#### Assigned task
Among the entries that follow, some lines contain the word "after". Show all of them.

Start of Block

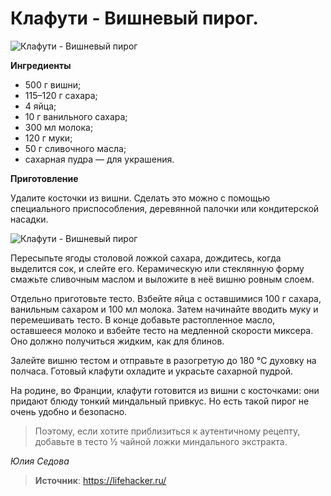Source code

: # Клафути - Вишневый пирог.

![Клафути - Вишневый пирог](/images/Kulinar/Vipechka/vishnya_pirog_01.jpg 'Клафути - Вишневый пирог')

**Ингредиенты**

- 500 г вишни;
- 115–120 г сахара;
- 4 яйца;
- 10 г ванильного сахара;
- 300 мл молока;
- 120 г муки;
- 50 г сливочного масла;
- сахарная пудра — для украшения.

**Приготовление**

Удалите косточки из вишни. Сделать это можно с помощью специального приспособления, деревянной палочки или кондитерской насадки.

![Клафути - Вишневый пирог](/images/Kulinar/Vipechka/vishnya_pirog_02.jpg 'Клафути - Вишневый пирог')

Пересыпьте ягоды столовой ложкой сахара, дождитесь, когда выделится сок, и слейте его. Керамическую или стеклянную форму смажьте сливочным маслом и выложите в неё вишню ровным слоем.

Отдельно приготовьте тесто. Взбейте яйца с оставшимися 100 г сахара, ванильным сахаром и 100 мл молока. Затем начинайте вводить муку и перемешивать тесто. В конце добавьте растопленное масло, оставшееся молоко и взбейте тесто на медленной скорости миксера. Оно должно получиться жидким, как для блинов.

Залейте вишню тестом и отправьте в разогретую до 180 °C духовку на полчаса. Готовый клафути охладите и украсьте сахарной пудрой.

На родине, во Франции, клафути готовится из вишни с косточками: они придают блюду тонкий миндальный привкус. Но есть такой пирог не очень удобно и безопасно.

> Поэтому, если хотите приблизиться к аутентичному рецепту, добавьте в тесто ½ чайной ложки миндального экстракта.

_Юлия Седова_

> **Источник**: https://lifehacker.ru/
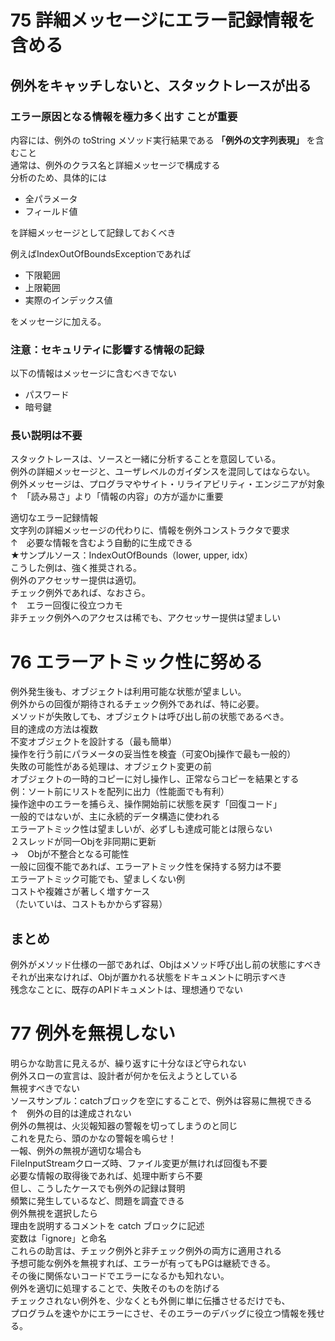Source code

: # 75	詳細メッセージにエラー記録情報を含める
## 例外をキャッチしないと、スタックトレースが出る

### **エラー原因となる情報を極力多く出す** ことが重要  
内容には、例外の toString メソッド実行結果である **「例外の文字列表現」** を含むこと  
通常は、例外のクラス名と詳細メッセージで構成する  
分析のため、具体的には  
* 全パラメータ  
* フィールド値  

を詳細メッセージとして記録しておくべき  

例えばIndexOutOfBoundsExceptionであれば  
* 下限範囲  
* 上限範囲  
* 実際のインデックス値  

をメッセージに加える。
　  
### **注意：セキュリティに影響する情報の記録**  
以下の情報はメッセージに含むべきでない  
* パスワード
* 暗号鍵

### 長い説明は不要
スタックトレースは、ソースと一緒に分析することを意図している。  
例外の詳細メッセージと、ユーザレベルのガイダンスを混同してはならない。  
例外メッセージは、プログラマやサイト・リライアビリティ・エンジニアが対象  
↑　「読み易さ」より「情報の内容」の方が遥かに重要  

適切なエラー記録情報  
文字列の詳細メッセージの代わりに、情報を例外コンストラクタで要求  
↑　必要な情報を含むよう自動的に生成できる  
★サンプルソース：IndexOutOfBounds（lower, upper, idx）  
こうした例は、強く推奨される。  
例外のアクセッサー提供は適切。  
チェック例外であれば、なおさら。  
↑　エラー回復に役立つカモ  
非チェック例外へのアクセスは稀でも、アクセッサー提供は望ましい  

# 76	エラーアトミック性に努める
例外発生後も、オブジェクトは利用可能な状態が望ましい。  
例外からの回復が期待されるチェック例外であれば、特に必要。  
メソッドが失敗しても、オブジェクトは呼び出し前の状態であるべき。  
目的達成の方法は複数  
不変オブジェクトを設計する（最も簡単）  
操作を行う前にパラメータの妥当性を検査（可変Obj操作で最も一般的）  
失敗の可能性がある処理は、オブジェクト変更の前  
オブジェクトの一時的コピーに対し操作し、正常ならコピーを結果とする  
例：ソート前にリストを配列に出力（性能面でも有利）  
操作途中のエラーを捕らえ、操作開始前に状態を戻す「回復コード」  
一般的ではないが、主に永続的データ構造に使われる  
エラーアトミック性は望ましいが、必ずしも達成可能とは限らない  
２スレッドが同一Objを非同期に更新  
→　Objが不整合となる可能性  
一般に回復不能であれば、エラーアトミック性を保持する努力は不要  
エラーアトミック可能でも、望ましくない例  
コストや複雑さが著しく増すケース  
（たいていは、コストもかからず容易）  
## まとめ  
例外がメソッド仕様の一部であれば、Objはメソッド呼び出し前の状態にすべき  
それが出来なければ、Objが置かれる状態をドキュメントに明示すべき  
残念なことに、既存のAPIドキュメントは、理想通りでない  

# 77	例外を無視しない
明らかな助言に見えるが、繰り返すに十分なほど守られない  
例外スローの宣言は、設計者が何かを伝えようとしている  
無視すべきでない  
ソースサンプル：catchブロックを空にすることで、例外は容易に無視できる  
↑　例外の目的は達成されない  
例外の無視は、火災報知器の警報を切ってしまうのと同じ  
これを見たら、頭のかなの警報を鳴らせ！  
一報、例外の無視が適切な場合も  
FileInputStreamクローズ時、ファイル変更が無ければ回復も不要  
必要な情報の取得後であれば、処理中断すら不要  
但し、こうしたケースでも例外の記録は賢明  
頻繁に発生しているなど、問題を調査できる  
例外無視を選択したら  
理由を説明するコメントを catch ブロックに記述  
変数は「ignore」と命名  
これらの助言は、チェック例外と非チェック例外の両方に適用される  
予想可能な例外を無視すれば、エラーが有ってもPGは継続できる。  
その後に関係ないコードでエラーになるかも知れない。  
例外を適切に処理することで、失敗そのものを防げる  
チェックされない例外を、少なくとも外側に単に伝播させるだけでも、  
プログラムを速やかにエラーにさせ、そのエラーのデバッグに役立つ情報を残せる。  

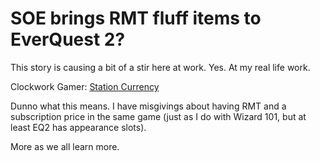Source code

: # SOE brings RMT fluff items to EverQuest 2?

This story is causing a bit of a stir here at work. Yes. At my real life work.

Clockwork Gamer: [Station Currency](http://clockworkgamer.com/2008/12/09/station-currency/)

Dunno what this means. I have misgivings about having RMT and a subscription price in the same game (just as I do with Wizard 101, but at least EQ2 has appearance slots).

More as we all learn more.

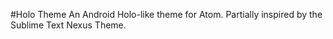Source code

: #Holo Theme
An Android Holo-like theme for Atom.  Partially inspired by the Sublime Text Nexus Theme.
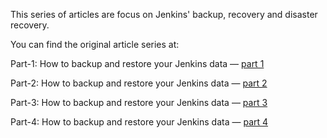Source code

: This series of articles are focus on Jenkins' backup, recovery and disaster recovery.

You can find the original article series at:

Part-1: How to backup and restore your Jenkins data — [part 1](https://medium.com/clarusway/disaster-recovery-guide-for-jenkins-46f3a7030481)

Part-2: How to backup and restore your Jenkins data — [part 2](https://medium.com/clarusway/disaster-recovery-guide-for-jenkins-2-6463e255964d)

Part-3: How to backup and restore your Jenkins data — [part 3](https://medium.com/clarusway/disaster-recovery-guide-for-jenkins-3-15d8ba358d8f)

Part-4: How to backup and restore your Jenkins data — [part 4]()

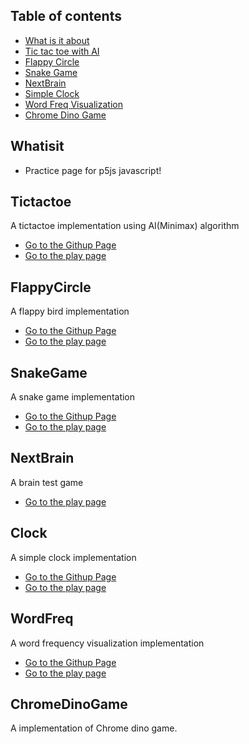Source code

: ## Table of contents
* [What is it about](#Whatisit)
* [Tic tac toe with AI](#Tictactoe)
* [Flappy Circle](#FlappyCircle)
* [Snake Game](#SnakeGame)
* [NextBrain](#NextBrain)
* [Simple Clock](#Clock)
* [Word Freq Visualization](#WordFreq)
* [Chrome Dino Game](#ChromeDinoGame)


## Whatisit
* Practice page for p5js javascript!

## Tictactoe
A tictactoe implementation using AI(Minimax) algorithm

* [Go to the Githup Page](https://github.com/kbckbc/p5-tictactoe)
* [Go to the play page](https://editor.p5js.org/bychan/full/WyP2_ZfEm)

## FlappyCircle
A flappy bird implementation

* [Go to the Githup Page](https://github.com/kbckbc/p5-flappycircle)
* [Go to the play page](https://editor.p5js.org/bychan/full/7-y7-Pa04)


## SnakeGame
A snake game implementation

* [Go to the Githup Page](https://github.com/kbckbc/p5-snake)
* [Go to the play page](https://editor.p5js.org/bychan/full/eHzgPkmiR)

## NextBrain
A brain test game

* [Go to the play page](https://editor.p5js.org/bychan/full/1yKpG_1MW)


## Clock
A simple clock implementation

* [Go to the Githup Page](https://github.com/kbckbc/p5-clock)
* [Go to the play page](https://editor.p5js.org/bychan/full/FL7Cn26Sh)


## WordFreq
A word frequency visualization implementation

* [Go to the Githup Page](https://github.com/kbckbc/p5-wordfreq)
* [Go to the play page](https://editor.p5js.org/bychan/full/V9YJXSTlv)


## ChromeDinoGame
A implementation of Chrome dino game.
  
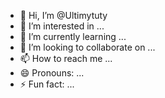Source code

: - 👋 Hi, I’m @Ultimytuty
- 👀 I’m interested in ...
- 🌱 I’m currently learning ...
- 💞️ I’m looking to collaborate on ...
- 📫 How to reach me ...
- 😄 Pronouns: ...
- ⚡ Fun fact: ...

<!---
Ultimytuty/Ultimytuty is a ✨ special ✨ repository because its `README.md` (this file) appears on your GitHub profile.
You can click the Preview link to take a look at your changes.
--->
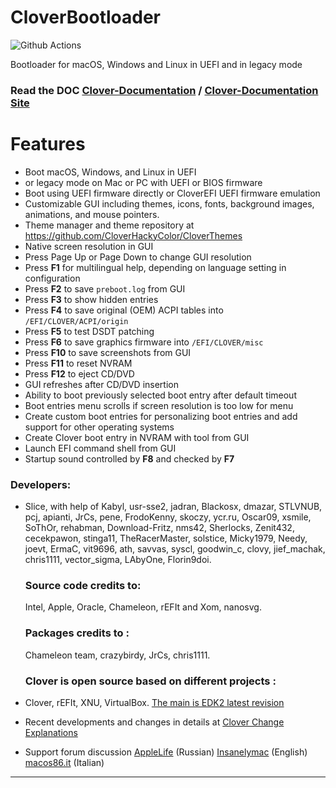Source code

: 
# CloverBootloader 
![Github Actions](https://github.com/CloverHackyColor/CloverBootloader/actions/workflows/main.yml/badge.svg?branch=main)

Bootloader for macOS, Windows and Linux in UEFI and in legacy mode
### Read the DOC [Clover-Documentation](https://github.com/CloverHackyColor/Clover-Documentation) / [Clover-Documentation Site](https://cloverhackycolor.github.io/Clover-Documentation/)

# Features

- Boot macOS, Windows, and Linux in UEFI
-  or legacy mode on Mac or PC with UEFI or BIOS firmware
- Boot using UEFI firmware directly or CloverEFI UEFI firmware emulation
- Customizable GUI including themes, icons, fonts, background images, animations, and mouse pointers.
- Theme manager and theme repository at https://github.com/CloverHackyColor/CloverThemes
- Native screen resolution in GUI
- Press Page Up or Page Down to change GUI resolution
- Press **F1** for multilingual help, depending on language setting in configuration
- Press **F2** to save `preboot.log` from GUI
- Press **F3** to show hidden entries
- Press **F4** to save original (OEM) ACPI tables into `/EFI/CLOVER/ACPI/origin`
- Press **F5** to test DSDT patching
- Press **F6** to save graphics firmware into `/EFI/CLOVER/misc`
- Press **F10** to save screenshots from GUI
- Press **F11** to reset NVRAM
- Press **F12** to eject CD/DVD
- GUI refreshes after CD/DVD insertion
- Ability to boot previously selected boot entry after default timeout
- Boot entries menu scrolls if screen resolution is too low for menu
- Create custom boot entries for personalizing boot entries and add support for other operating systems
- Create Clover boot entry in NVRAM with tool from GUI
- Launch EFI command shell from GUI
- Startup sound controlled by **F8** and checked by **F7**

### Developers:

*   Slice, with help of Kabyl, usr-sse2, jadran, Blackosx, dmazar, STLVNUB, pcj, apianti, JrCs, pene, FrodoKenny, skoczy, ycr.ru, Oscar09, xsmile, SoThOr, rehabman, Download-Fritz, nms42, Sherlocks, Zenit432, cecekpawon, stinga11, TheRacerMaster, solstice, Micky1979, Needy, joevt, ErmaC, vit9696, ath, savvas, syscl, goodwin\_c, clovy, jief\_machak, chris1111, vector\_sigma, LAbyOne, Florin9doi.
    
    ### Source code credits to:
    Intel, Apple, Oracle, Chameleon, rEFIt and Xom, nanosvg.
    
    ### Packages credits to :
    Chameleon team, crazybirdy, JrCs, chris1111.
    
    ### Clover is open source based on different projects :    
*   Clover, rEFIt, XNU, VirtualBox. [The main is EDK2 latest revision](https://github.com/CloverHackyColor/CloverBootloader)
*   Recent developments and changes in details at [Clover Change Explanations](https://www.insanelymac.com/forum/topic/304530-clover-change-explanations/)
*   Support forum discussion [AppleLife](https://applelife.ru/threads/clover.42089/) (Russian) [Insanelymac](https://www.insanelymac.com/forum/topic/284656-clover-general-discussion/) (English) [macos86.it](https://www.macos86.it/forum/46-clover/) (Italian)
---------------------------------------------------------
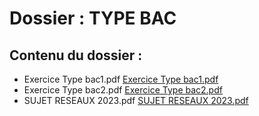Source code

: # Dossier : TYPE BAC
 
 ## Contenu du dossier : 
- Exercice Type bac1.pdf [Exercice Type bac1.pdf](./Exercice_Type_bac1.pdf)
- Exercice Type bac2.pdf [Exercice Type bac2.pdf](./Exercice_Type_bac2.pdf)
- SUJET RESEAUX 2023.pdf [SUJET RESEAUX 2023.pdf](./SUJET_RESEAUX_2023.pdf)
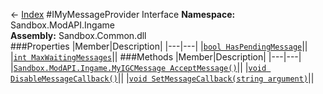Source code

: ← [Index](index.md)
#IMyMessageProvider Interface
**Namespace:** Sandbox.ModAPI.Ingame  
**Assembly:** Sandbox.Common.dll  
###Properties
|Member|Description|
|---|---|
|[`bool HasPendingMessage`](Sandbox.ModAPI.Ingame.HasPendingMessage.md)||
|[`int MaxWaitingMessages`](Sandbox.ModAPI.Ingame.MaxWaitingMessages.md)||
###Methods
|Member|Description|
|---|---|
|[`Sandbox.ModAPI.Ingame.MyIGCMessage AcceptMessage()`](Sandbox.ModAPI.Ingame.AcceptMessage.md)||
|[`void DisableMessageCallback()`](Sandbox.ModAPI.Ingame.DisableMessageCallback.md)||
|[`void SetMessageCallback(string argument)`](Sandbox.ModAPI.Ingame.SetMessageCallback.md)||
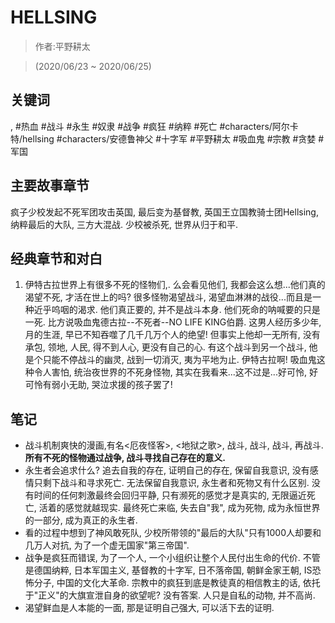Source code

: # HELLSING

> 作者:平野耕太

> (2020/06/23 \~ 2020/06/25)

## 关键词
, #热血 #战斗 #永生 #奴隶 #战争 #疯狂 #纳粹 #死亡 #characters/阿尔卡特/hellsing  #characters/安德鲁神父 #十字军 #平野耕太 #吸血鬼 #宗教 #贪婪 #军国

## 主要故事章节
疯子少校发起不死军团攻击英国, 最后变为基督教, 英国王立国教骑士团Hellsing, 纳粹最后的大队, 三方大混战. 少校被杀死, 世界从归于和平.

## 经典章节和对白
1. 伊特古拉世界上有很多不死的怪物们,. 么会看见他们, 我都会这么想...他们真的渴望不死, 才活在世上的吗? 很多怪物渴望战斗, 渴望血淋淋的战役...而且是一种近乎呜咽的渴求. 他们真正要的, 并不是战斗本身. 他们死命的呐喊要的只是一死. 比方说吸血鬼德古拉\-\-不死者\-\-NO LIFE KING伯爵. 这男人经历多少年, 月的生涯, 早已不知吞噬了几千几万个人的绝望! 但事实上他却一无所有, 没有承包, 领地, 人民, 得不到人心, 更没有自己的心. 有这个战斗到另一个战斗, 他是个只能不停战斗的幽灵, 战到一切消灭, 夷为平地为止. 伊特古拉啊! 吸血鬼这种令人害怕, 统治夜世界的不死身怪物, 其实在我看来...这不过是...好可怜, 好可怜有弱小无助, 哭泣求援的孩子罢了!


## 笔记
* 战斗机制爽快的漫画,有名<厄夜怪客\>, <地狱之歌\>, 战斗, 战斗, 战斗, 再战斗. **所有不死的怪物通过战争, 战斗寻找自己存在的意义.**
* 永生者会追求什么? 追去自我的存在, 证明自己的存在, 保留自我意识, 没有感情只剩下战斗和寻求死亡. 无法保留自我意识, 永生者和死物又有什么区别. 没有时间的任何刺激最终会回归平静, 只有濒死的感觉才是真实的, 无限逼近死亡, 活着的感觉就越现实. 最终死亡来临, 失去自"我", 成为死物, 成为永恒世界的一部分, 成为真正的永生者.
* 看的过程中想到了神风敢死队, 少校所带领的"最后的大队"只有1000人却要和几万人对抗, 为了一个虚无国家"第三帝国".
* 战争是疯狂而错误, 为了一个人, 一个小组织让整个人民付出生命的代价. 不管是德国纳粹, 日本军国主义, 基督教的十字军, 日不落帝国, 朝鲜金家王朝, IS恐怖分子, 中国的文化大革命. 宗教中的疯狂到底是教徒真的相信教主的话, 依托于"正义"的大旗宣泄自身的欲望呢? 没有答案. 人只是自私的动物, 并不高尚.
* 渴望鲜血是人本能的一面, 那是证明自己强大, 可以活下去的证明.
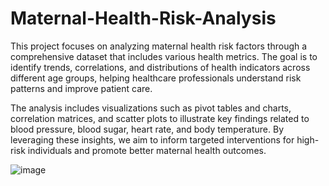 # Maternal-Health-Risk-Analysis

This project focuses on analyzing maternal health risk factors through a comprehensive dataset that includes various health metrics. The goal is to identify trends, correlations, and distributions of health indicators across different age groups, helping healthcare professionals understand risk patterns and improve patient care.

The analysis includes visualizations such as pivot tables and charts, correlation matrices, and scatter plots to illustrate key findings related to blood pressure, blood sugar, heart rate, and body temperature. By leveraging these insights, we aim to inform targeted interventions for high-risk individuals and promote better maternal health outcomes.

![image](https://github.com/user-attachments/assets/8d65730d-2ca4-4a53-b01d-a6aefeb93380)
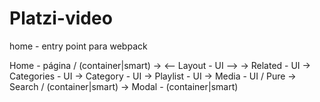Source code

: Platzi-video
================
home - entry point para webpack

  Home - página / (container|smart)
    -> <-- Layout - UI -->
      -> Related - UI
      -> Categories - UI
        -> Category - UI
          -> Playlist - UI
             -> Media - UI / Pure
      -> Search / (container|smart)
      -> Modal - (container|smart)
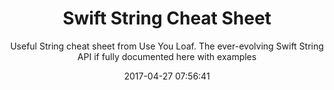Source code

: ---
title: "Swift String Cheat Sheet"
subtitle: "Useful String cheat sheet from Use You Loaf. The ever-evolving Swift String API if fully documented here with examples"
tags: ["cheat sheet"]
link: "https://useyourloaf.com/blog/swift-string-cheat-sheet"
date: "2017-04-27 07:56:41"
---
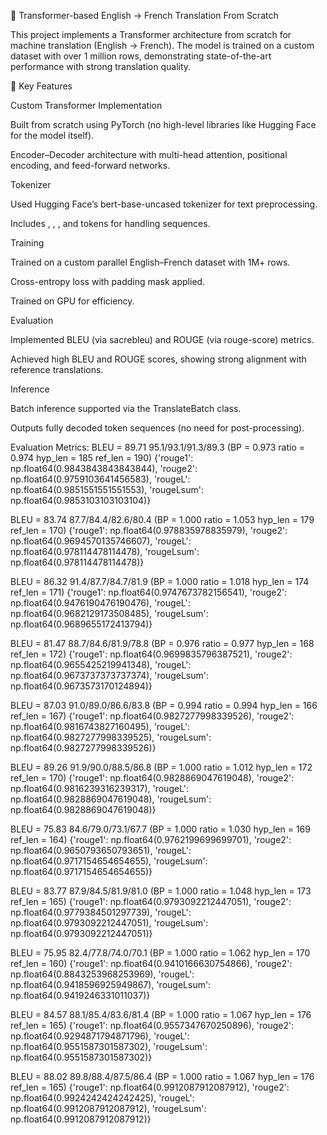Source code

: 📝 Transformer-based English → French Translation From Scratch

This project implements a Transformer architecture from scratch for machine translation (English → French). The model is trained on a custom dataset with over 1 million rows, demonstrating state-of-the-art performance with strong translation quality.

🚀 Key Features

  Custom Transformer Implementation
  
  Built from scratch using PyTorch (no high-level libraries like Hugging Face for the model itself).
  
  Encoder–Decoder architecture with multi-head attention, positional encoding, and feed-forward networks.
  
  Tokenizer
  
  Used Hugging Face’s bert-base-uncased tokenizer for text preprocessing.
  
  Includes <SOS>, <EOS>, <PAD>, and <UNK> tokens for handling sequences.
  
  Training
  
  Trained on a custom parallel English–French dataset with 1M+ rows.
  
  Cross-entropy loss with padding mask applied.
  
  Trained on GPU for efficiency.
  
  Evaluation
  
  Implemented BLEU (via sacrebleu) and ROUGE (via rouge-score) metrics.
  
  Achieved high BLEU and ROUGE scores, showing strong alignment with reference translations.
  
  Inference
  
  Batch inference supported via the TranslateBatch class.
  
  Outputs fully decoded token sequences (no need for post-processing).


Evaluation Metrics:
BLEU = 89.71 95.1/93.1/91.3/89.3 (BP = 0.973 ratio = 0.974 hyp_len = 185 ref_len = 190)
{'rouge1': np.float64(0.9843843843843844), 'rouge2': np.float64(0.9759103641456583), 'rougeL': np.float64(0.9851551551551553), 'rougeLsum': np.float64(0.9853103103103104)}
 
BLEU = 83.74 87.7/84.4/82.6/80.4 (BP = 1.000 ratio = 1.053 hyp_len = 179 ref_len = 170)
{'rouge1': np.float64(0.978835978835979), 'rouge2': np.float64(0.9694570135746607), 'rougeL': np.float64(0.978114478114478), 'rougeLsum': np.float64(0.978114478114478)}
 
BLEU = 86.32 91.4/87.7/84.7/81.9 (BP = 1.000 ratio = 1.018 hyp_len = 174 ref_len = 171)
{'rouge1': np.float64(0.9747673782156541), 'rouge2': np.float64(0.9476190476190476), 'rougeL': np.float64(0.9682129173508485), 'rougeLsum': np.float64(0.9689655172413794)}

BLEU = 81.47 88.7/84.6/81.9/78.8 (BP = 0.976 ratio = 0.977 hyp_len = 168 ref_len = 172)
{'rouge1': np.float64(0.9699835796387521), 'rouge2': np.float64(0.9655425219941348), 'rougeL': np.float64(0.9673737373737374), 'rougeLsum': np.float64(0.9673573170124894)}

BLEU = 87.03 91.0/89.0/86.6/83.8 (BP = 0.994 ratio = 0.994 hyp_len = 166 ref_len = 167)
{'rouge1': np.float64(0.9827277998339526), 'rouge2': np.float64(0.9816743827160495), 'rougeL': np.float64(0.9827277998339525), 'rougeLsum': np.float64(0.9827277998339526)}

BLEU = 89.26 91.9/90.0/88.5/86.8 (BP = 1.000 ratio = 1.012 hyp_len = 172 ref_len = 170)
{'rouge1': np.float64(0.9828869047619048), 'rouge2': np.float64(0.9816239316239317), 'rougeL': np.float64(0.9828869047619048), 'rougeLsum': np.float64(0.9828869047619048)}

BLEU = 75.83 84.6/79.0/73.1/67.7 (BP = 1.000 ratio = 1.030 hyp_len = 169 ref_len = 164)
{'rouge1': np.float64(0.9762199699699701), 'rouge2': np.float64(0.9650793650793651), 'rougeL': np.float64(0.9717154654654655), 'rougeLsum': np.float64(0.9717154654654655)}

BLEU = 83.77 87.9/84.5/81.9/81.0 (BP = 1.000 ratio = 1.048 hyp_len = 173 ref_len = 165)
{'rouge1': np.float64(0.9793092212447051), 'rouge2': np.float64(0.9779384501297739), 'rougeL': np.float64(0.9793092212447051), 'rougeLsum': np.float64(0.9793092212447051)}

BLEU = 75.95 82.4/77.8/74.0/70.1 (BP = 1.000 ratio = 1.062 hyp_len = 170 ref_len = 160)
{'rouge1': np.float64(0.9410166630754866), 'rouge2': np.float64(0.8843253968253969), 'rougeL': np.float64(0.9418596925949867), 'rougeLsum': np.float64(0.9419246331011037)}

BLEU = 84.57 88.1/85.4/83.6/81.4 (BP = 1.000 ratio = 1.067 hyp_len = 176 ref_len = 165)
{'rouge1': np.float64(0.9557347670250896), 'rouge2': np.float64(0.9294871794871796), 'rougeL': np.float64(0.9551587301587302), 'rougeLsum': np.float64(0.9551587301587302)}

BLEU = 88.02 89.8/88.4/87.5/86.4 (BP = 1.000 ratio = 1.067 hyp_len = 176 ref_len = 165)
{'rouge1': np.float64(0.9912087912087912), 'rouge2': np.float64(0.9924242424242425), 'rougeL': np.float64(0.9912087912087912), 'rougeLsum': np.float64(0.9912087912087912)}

End of Block

#### Solution for this problem
- GUI refreshes after CD/DVD insertion
- Ability to boot previously selected boot entry after default timeout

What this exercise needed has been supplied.